И они жили с обрезанными волосами, потупив очи, понизив голос, но не в позоре, а среди насмешек света; спины их не были исполосованы плетьми, а измождены суровыми истязаниями. У них тоже исчезли мирские имена, они носили священные наименования. Они никогда не вкушали мяса и не пили вина; часто оставались до вечера без пищи; одевались они не в красную куртку, а в черный саван, слишком душный летом, слишком легкий зимою, не смея ничего ни прибавить к нему, ни убавить, не имея даже, смотря по сезону, облегчения в виде холщовой одежды или шерстяного плаща; шесть месяцев в году носили они власяницу от которой у них выступала лихорадка. Жили они не в залах, отоплявшихся в самые суровые холода, а в кельях, где никогда не топили; спали не на тюфяках в два пальца, а на соломе. Наконец, им не дано даже пользоваться сном; каждую ночь, после многотрудного дня, в истоме первого сна, в ту минуту, когда они едва начинали засыпать и согреваться, — приходилось вставать, идти молиться в ледяную мрачную часовню, преклоняя колени на камне. В известные дни каждое из этих созданий по очереди обязано было двенадцать часов подряд стоять коленопреклоненным на плитах или распростертым, лицом к земле, руки крестом.

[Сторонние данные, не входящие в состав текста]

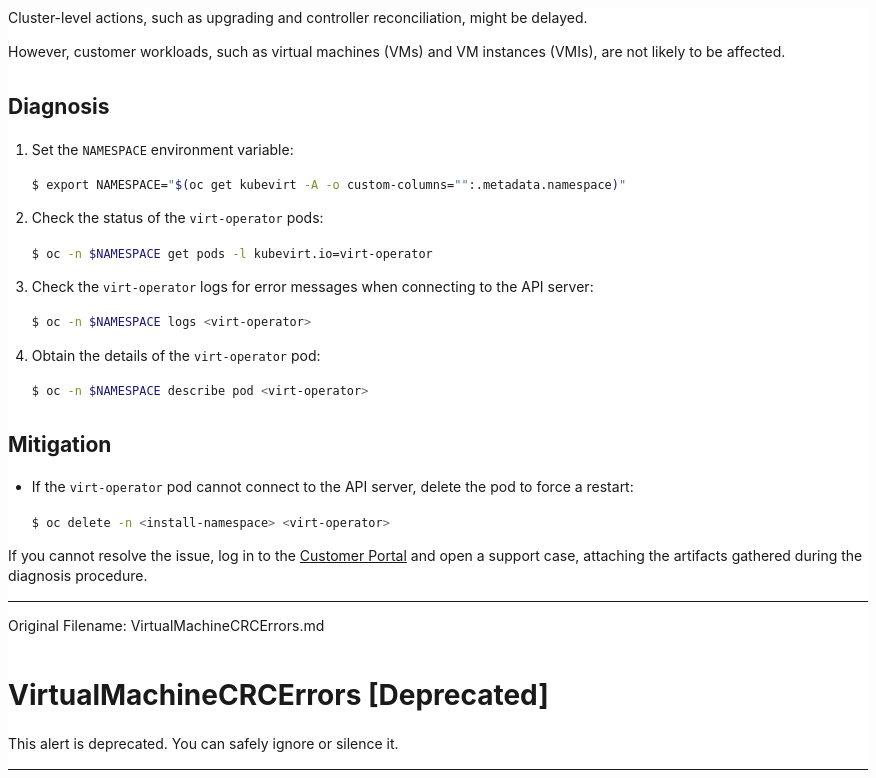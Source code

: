 Cluster-level actions, such as upgrading and controller reconciliation, might be
delayed.

However, customer workloads, such as virtual machines (VMs) and VM instances
(VMIs), are not likely to be affected.

## Diagnosis

1. Set the `NAMESPACE` environment variable:

   ```bash
   $ export NAMESPACE="$(oc get kubevirt -A -o custom-columns="":.metadata.namespace)"
   ```

2. Check the status of the `virt-operator` pods:

   ```bash
   $ oc -n $NAMESPACE get pods -l kubevirt.io=virt-operator
   ```

3. Check the `virt-operator` logs for error messages when connecting to the API
server:

   ```bash
   $ oc -n $NAMESPACE logs <virt-operator>
   ```

4. Obtain the details of the `virt-operator` pod:

   ```bash
   $ oc -n $NAMESPACE describe pod <virt-operator>
   ```

## Mitigation

- If the `virt-operator` pod cannot connect to the API server, delete the pod to
force a restart:

  ```bash
  $ oc delete -n <install-namespace> <virt-operator>
  ```

If you cannot resolve the issue, log in to the
[Customer Portal](https://access.redhat.com) and open a support case,
attaching the artifacts gathered during the diagnosis procedure.


------------------------------


Original Filename:  VirtualMachineCRCErrors.md

# VirtualMachineCRCErrors [Deprecated]

This alert is deprecated. You can safely ignore or silence it.



------------------------------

Те другие — мужчины, а эти женщины.
Что сделали те мужчины? Они украли, ограбили, убили. То были разбойники, отравители, поджигатели, убийцы, отцеубийцы. Что же сделали эти женщины? Они ничего дурного не сделали.
С одной стороны разбой, обман, насилие, похоть, душегубство — всевозможные святотатства, все разновидности преступления, посягательств, с другой стороны одно — невинность.
Невинность полная, совершенная, словно похищенная с небес и еще привязанная к земле добродетелью.
С одной стороны вполголоса поверяют друг другу содеянные преступления; с другой стороны, громогласно каются в своих проступках. И какие это преступления! И какие проступки!
С одной стороны, миазмы, с другой — несказанное благоухание. С одной стороны нравственная чума, под строгим надзором, под пушкой, медленно пожирающая свои зачумленные жертвы; с другой стороны целомудренное объятие всех душ в одном жилище. Там мрак, здесь тень, но тень полная сияний, лучезарного света.
Два места заключения; но в первом возможность освобождения, в перспективе граница, проведенная законом, или бегство. Во втором — заключение на всю жизнь; вместо всякой надежды, в дальнем будущем — луч той свободы, которую люди называют смертью.
В первом — человек прикован лишь цепями, во втором — прикован своей верой. Что исходит из первого? Великое проклятие, отчаянная злоба, крик ярости против человеческого общества, издевательство над небом. А из второго что исходит? Благодать и любовь.
И в обоих этих местах, столь сходных и столь различных, эти два противоположных сорта существ выполняют одно и то же назначение: покаяние.